AA, Atopy and Asthma
Seven cross-sectional studies reported that the prevalence of both AA and personal history of atopy in adults ranges from 22 to 38% when confounding variables are considered [2, 13, 14, 15, 16, 17, 18]. Results regarding the association of AA and atopy in adults is controversial, with some studies suggesting that patients with atopy also present more frequently with severe AA [2, 16] and other studies reporting a lack of an association between patients with AA and a personal history of atopy [13, 19].

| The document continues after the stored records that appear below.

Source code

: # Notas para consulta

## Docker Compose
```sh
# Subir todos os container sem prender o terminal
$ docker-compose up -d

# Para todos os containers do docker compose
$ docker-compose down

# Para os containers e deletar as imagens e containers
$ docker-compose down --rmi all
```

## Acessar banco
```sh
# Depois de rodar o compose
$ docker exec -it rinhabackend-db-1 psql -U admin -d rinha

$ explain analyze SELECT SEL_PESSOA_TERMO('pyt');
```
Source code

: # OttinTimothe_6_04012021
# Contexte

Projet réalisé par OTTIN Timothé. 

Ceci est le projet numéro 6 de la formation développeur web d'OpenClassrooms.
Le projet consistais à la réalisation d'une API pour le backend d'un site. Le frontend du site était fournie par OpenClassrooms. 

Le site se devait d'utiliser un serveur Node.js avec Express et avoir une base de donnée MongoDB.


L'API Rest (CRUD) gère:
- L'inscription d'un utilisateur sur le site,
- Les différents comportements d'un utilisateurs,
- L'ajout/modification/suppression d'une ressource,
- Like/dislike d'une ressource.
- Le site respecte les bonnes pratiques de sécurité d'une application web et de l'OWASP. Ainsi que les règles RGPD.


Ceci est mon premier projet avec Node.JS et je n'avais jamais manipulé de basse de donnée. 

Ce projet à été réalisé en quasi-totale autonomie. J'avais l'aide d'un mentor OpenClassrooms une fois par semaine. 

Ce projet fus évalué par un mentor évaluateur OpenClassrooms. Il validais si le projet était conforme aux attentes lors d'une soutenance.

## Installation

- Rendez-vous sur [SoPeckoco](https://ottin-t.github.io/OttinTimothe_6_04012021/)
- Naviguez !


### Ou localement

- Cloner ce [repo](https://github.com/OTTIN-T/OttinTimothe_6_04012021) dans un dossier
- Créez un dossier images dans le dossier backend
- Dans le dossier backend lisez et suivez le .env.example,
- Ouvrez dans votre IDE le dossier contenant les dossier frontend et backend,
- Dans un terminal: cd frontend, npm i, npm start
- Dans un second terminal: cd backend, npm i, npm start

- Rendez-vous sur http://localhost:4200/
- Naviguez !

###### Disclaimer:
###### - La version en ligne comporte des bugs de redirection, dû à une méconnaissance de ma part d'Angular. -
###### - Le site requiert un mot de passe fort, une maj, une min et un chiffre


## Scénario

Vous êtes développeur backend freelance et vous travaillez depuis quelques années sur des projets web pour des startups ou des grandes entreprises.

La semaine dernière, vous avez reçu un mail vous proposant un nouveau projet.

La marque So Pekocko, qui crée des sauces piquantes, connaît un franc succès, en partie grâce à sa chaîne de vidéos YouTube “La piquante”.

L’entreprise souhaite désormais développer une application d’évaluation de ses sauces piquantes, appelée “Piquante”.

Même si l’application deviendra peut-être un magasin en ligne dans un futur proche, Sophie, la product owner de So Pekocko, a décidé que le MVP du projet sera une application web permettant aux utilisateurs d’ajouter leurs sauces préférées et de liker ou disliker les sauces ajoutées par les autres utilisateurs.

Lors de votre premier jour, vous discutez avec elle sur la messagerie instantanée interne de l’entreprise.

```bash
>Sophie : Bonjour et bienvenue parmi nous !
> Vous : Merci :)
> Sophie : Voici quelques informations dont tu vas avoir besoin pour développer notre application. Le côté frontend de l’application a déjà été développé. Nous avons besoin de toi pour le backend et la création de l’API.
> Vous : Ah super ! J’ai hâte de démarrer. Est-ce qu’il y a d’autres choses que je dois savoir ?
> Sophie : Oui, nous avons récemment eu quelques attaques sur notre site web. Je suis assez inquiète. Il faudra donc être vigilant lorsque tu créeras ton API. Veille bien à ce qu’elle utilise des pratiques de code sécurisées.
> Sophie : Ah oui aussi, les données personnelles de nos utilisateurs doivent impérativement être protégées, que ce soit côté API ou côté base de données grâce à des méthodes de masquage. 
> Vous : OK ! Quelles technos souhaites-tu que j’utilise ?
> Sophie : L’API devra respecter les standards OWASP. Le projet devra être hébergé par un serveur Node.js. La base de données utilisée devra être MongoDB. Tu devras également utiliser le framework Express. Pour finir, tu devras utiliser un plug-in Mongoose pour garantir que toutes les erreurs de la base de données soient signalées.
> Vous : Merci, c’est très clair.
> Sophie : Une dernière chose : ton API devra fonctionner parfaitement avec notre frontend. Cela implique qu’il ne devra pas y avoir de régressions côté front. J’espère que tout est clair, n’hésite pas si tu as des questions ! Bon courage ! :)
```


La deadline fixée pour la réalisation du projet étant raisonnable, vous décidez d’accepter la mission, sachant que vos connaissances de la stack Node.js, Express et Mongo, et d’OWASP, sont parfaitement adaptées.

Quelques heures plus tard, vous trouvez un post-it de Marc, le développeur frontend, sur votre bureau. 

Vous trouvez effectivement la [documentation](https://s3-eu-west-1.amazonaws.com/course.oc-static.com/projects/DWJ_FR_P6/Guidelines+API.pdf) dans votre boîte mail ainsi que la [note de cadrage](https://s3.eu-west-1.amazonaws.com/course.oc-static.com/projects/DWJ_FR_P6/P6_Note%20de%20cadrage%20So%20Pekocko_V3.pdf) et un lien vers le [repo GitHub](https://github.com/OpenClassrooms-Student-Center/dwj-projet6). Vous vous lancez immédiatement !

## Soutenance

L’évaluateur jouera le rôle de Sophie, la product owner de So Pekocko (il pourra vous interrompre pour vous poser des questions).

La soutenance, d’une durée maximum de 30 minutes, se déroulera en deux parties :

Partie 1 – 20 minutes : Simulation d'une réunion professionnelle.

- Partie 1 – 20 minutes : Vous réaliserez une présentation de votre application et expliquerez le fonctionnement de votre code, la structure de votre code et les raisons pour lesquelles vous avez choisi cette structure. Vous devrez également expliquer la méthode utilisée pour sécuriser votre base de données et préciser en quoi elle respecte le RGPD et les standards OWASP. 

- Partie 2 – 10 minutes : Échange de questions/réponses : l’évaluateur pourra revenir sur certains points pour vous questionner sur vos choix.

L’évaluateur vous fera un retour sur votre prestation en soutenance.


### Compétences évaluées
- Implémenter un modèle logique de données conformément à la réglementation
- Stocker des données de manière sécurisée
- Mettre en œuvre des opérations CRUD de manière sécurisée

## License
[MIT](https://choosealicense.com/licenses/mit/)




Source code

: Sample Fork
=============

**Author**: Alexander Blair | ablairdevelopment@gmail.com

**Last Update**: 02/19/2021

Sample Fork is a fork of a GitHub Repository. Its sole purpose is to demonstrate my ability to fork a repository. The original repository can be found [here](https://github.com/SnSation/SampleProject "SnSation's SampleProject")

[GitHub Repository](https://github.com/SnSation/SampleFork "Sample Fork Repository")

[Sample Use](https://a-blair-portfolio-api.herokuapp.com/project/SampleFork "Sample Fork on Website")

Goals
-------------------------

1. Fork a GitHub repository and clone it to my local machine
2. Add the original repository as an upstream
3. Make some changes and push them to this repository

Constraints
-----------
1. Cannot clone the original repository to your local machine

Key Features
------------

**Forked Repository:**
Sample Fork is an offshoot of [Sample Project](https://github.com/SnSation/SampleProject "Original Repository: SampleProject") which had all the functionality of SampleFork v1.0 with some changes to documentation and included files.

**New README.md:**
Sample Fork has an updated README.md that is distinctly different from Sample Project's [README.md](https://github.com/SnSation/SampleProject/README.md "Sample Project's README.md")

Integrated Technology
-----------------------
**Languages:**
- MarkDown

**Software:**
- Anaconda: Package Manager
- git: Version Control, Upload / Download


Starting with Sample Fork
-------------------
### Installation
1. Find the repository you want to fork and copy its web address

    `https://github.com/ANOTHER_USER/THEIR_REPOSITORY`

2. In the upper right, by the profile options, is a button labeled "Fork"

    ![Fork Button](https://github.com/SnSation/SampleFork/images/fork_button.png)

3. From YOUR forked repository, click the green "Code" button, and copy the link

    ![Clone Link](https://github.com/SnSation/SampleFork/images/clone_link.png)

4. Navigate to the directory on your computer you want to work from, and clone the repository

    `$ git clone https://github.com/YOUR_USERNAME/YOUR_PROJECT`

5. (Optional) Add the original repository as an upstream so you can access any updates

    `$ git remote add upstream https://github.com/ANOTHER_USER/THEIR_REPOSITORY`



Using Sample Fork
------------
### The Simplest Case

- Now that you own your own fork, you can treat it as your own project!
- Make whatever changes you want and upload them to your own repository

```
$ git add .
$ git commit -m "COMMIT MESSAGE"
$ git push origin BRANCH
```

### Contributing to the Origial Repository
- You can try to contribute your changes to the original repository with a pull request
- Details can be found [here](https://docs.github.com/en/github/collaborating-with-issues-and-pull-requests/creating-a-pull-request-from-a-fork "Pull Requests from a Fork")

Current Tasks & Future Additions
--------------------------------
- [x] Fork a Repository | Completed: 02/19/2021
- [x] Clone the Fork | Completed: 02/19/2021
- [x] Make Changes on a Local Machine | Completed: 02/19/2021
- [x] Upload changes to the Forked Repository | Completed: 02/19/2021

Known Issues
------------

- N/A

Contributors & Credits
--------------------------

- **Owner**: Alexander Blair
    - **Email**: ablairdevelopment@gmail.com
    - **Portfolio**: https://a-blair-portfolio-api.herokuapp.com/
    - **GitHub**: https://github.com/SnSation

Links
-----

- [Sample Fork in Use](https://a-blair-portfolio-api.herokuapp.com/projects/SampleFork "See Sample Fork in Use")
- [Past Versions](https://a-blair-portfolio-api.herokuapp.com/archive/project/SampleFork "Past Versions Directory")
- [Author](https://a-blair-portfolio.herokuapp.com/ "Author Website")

Of note, a late age of AA onset (> 50 years) is a major confounding variable associated with a significantly reduced prevalence of AA and atopy [17, 18, 20, 21]. For example, one cross-sectional study of Taiwanese late-onset AA patients (n = 73) reported no association with currently active disease or personal or family history of atopy [18], while another Israeli study (n = 29) reported a prevalence of atopy in 6.90% of late-onset AA patients [17], Interestingly, juvenile AA (< 16 years) may be associated with a more severe disease course than that of patients with disease onset after 16 years of age [16].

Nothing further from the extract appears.